What lines in the data below mention the string "Rails"? Copy them out.

---------- EXTRACTED ENTRIES ----------

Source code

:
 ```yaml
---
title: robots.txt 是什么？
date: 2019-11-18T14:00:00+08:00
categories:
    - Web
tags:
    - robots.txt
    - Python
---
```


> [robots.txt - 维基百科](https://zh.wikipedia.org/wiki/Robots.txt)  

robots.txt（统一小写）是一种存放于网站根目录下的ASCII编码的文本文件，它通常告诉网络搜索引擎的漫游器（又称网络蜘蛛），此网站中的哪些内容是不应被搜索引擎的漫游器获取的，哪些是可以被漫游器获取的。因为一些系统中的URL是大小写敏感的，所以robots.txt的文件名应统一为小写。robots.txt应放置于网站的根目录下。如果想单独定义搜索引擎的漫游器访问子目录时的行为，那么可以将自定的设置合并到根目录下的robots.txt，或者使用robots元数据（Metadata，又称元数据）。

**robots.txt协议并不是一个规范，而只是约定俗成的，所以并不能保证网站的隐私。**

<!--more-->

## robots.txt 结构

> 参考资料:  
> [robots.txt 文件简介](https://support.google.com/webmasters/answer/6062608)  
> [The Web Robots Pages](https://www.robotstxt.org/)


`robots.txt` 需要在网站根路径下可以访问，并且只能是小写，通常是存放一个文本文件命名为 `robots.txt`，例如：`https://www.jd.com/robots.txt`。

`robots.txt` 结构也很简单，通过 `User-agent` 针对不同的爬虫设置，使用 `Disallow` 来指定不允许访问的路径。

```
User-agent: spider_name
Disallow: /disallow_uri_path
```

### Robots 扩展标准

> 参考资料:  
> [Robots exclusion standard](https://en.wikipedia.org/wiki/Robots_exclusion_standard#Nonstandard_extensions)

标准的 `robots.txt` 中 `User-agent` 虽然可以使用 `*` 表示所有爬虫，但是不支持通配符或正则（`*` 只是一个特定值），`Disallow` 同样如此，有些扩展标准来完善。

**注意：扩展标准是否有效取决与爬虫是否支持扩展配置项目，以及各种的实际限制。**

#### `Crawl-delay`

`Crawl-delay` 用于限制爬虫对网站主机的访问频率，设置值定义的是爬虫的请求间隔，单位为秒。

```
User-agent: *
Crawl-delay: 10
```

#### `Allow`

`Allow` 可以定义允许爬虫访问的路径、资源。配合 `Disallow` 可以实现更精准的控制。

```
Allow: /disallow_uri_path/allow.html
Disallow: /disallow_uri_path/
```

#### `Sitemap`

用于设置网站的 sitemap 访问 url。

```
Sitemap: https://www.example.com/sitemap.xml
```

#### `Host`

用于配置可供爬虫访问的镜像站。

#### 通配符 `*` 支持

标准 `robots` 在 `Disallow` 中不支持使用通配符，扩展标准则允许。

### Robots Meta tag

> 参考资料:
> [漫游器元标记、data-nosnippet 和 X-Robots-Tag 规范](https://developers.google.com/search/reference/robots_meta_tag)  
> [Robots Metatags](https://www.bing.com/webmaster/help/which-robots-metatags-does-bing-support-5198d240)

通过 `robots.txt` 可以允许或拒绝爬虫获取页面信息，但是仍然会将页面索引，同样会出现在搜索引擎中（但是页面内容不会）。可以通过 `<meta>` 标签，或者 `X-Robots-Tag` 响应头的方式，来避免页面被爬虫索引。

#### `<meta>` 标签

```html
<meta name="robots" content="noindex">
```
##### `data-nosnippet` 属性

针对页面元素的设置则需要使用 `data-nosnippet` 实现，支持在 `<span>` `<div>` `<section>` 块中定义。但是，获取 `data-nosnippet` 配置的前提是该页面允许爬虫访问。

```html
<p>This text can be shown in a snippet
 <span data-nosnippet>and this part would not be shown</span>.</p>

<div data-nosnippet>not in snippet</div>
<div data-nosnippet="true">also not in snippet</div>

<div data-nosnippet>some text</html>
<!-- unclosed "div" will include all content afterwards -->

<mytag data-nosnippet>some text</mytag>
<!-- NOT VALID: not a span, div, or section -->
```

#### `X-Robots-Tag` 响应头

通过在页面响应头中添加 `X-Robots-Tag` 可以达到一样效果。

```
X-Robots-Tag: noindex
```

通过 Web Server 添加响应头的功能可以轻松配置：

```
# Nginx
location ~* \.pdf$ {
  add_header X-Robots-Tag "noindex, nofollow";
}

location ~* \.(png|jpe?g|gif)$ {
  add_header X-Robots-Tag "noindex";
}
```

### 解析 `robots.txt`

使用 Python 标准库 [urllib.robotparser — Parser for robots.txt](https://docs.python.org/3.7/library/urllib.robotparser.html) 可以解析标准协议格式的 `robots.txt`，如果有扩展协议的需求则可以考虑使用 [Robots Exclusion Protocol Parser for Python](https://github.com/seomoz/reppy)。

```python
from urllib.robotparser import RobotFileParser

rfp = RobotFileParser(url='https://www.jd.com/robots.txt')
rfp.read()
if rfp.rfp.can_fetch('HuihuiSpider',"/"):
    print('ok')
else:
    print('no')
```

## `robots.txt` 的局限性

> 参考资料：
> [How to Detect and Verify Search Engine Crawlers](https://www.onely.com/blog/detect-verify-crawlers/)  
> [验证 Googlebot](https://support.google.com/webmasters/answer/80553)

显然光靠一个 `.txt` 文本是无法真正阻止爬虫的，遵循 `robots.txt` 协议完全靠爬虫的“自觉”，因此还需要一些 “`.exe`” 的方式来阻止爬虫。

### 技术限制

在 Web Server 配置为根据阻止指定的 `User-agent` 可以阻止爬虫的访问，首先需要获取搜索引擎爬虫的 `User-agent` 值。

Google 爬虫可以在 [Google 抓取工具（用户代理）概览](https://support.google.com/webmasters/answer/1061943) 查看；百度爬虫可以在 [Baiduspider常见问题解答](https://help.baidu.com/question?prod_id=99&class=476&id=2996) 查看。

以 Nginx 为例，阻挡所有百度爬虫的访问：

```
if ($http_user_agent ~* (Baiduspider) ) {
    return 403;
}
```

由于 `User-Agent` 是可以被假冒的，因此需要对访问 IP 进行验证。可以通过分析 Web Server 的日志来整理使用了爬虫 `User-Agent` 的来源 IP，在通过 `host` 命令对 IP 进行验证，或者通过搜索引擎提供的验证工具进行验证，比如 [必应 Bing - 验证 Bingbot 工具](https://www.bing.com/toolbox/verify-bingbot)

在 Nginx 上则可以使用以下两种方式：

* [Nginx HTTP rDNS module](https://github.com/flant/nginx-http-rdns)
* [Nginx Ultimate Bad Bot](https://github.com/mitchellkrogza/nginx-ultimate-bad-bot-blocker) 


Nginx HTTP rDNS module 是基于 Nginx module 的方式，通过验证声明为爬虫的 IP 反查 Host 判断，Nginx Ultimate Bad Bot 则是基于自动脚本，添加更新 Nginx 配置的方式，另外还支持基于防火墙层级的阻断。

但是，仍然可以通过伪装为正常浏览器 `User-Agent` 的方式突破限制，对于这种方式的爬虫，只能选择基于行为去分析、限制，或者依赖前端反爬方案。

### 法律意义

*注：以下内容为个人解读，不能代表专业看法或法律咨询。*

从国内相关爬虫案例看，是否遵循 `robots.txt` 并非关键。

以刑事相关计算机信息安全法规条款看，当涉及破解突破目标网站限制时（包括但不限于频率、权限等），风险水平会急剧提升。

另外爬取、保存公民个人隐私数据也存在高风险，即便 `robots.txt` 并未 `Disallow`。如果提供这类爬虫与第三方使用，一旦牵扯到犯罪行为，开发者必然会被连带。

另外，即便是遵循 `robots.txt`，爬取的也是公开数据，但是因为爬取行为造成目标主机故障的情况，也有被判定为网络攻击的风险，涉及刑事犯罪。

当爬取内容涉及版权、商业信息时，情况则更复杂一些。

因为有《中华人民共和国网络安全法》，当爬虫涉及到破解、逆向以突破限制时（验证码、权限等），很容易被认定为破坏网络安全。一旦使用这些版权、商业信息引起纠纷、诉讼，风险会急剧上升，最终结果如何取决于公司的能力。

----------
---------- EXTRACTED ENTRIES ----------

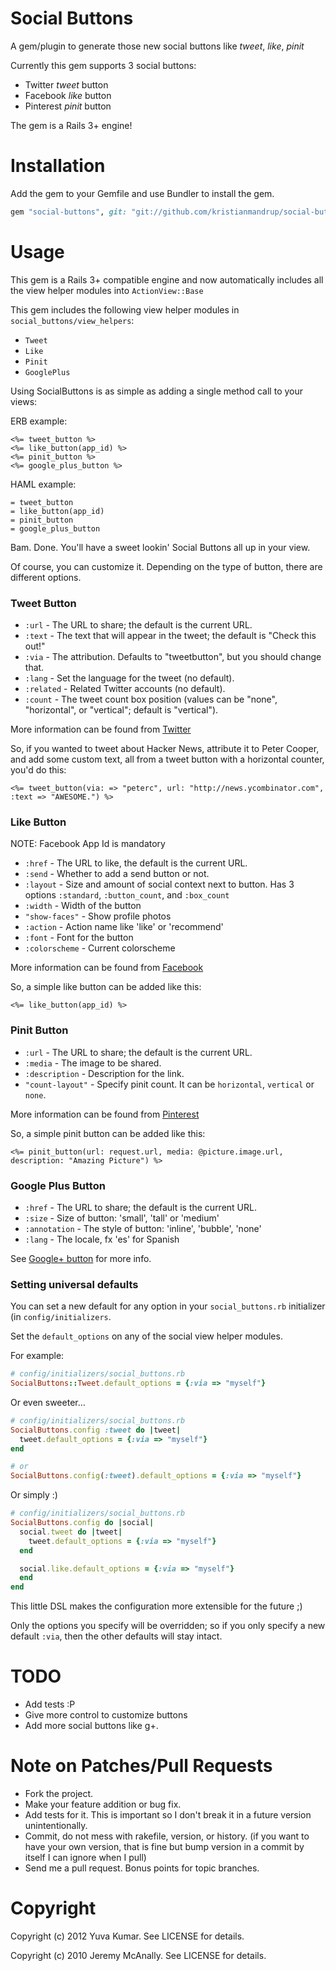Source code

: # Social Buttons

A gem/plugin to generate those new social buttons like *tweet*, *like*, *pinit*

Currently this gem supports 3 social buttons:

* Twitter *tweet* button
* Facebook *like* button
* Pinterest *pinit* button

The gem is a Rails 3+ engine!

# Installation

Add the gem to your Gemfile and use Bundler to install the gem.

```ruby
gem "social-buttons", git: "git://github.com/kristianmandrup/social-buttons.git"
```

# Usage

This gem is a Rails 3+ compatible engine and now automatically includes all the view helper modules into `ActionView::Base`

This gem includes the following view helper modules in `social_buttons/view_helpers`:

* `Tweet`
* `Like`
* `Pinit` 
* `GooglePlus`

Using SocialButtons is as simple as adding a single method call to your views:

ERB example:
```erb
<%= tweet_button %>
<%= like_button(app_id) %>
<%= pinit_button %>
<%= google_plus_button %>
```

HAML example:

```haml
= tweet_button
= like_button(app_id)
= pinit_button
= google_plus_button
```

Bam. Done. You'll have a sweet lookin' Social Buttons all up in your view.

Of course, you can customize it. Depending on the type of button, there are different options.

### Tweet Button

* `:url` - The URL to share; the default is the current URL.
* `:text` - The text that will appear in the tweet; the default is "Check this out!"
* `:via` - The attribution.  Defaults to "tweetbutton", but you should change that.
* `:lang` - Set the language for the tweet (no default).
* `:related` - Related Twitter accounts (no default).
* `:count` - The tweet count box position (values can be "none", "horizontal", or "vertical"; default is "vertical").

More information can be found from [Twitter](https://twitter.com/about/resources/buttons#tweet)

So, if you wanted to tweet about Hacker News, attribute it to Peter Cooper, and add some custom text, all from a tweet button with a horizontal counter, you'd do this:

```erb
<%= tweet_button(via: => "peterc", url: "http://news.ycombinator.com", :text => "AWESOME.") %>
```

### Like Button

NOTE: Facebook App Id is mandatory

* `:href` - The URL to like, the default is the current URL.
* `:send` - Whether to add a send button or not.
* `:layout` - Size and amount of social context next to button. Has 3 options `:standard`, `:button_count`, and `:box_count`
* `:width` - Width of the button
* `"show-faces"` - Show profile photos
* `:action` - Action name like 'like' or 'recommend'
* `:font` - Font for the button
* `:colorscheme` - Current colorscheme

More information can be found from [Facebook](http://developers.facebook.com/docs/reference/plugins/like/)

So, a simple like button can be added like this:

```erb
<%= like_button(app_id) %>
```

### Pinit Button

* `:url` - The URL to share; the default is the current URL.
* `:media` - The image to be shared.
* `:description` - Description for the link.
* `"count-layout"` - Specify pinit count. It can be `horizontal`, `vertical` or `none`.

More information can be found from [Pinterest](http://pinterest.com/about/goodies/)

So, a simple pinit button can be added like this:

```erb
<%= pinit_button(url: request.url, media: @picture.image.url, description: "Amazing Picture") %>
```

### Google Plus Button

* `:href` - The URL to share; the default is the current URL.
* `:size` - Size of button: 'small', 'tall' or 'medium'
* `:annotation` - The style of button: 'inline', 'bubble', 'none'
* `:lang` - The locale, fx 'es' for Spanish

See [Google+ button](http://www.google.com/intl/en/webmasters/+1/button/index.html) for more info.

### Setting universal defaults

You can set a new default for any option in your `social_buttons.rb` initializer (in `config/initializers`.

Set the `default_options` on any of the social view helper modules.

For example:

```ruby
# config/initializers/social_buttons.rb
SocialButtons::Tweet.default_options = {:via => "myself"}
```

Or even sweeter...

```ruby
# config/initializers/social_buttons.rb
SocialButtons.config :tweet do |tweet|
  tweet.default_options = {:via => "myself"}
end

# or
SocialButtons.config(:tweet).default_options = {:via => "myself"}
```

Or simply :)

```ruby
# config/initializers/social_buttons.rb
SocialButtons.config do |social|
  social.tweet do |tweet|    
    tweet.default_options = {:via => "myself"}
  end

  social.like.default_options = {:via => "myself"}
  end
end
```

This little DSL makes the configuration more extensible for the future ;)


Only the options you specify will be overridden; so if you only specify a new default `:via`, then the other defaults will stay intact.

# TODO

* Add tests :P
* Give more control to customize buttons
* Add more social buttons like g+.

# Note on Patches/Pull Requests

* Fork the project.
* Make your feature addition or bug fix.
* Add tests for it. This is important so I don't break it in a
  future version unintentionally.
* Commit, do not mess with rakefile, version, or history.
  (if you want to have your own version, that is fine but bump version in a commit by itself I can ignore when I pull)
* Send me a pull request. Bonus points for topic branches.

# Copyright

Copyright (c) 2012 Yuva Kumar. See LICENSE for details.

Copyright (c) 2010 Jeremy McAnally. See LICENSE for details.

----------
---------- EXTRACTED ENTRIES ----------

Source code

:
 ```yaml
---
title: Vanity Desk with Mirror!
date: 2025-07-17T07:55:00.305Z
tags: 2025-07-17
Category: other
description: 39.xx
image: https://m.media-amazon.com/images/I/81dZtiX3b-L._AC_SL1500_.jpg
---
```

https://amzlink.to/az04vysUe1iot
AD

----------

=== RESULT FOR THIS EXERCISE ===
The gem is a Rails 3+ engine!
This gem is a Rails 3+ compatible engine and now automatically includes all the view helper modules into `ActionView::Base`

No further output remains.